I guess the calculation itself is not heavy, but it may take time to display it because the output size is close to 1 milion records.
-Is there an upper limit to the output that can be displayed?
-Is there anything I can do to improve?
That’s the problem. 200mb isn’t much for a computer, but it’s a monster for a front-end web application to plot to SVG.
Aggregate your results in the query. Realistically, if you aggregated your data by a factor of 10 the plot would look identical anyway.
Thank you very much!
I finally understood where the problem was…
Do you mean I should only do aggregate and show aggregated result on web browser ?
But sometimes I have to get result as table (more than 1 milion records) , and call the table as QueryResults from other query.
ex: from aggregate queryC calls table queryA&queryB.
Then, the queriesA&B on the called side aren’t updated automatically, when I run queryC, they don’t run at the sametime. I cant get up to date result.
The problem is I have to run queriesA&B at first to get queryC’s aggregated result. (This process include showing queriesA&B’s big table result on web browser…)
Where should I devise or improve in these process?

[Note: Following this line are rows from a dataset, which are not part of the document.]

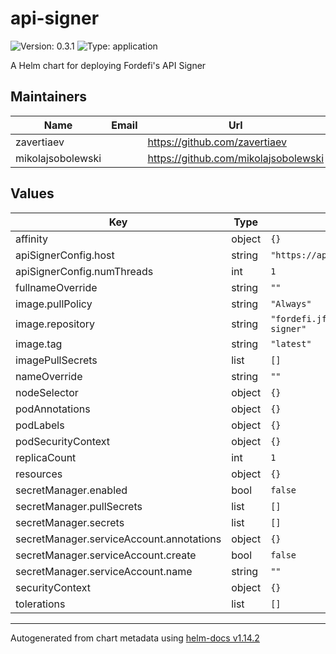 # api-signer

![Version: 0.3.1](https://img.shields.io/badge/Version-0.3.1-informational?style=flat-square) ![Type: application](https://img.shields.io/badge/Type-application-informational?style=flat-square)

A Helm chart for deploying Fordefi's API Signer

## Maintainers

| Name | Email | Url |
| ---- | ------ | --- |
| zavertiaev |  | <https://github.com/zavertiaev> |
| mikolajsobolewski |  | <https://github.com/mikolajsobolewski> |

## Values

| Key | Type | Default | Description |
|-----|------|---------|-------------|
| affinity | object | `{}` |  |
| apiSignerConfig.host | string | `"https://api.fordefi.com"` |  |
| apiSignerConfig.numThreads | int | `1` |  |
| fullnameOverride | string | `""` |  |
| image.pullPolicy | string | `"Always"` |  |
| image.repository | string | `"fordefi.jfrog.io/fordefi/api-signer"` |  |
| image.tag | string | `"latest"` |  |
| imagePullSecrets | list | `[]` |  |
| nameOverride | string | `""` |  |
| nodeSelector | object | `{}` |  |
| podAnnotations | object | `{}` |  |
| podLabels | object | `{}` |  |
| podSecurityContext | object | `{}` |  |
| replicaCount | int | `1` |  |
| resources | object | `{}` |  |
| secretManager.enabled | bool | `false` |  |
| secretManager.pullSecrets | list | `[]` |  |
| secretManager.secrets | list | `[]` |  |
| secretManager.serviceAccount.annotations | object | `{}` |  |
| secretManager.serviceAccount.create | bool | `false` |  |
| secretManager.serviceAccount.name | string | `""` |  |
| securityContext | object | `{}` |  |
| tolerations | list | `[]` |  |

----------------------------------------------
Autogenerated from chart metadata using [helm-docs v1.14.2](https://github.com/norwoodj/helm-docs/releases/v1.14.2)
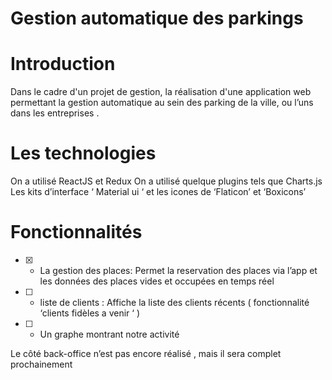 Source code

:# Gestion automatique des parkings

# Introduction

Dans le cadre d'un projet de gestion, la réalisation d'une application web permettant la gestion automatique au sein des parking de la ville, ou l’uns dans les  entreprises .

# Les technologies

On a utilisé ReactJS et Redux
On a utilisé quelque plugins tels que Charts.js 
Les kits d’interface ‘ Material ui ‘ et les icones de ‘Flaticon’ et ‘Boxicons’

# Fonctionnalités

- [x] - La gestion des places: Permet la reservation des places via l’app et les données des places vides et occupées en temps réel 
- [ ] - liste de clients  : Affiche la liste des clients récents ( fonctionnalité ‘clients fidèles a venir ‘ )
- [ ] - Un graphe montrant notre activité


Le côté back-office n’est pas encore réalisé , mais il sera complet prochainement


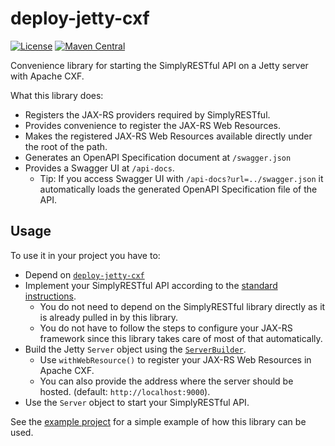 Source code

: # deploy-jetty-cxf
[![License](https://img.shields.io/badge/License-Apache%202.0-blue.svg?style=plastic)](https://opensource.org/licenses/Apache-2.0)
[![Maven Central](https://maven-badges.herokuapp.com/maven-central/com.github.arucard21.simplyrestful/deploy-jetty-cxf/badge.svg?style=plastic)](https://maven-badges.herokuapp.com/maven-central/com.github.arucard21.simplyrestful/deploy-jetty-cxf)

Convenience library for starting the SimplyRESTful API on a Jetty server with Apache CXF.

What this library does:
* Registers the JAX-RS providers required by SimplyRESTful.
* Provides convenience to register the JAX-RS Web Resources.
* Makes the registered JAX-RS Web Resources available directly under the root of the path.
* Generates an OpenAPI Specification document at `/swagger.json`
* Provides a Swagger UI at `/api-docs`.
    * Tip: If you access Swagger UI with `/api-docs?url=../swagger.json` it automatically loads the generated OpenAPI Specification file of the API.

## Usage
To use it in your project you have to:
* Depend on [`deploy-jetty-cxf`](https://search.maven.org/artifact/com.github.arucard21.simplyrestful/deploy-jetty-cxf/)
* Implement your SimplyRESTful API according to the [standard instructions](/SimplyRESTful#usage).
    * You do not need to depend on the SimplyRESTful library directly as it is already pulled in by this library.
    * You do not have to follow the steps to configure your JAX-RS framework since this library takes care of most of that automatically.
* Build the Jetty `Server` object using the [`ServerBuilder`](/deploy-jetty-cxf/src/main/java/simplyrestful/jetty/deploy/ServerBuilder.java).
    * Use `withWebResource()` to register your JAX-RS Web Resources in Apache CXF.
    * You can also provide the address where the server should be hosted. (default: `http://localhost:9000`).
* Use the `Server` object to start your SimplyRESTful API.

See the [example project](/examples/jetty-cxf) for a simple example of how this library can be used.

I see. What you’re describing is an ETL situation. You can use QRDS for this within Redash. But if you have that much data you would be better served with a proper ETL solution, and then pointing Redash at that.
The Query Results Data Source is not intended for joining millions of records from different sources. And now you can see why: it doesn’t perform well in the front-end.
Thank you very much! I understood.
You mean we have to go through ETL between Bigquery and Redash.
Are there any commoly used ETL or recommended ELT?
Wait, is all the data already in BigQuery? If so, why not aggregate it in BigQuery rather than with QRDS?
Or is some of the data housed elsewhere?
Thank you for your pointing out.
I may understand what is the correct process little by little…
We should make new dataset dedicated to aggregation, and make aggregation tables in this dataset, then, connect this new dataset to Redash. Right?
We don’t have any data other than Bigquery.
I thought it was necessary to use ETL like Dataflow, but apparently it’s not necessary.
Exactly. You just want to use the right tool for the job. Redash can combine small data sets. But if all the data is already in BQ then it makes most sense to leverage that power.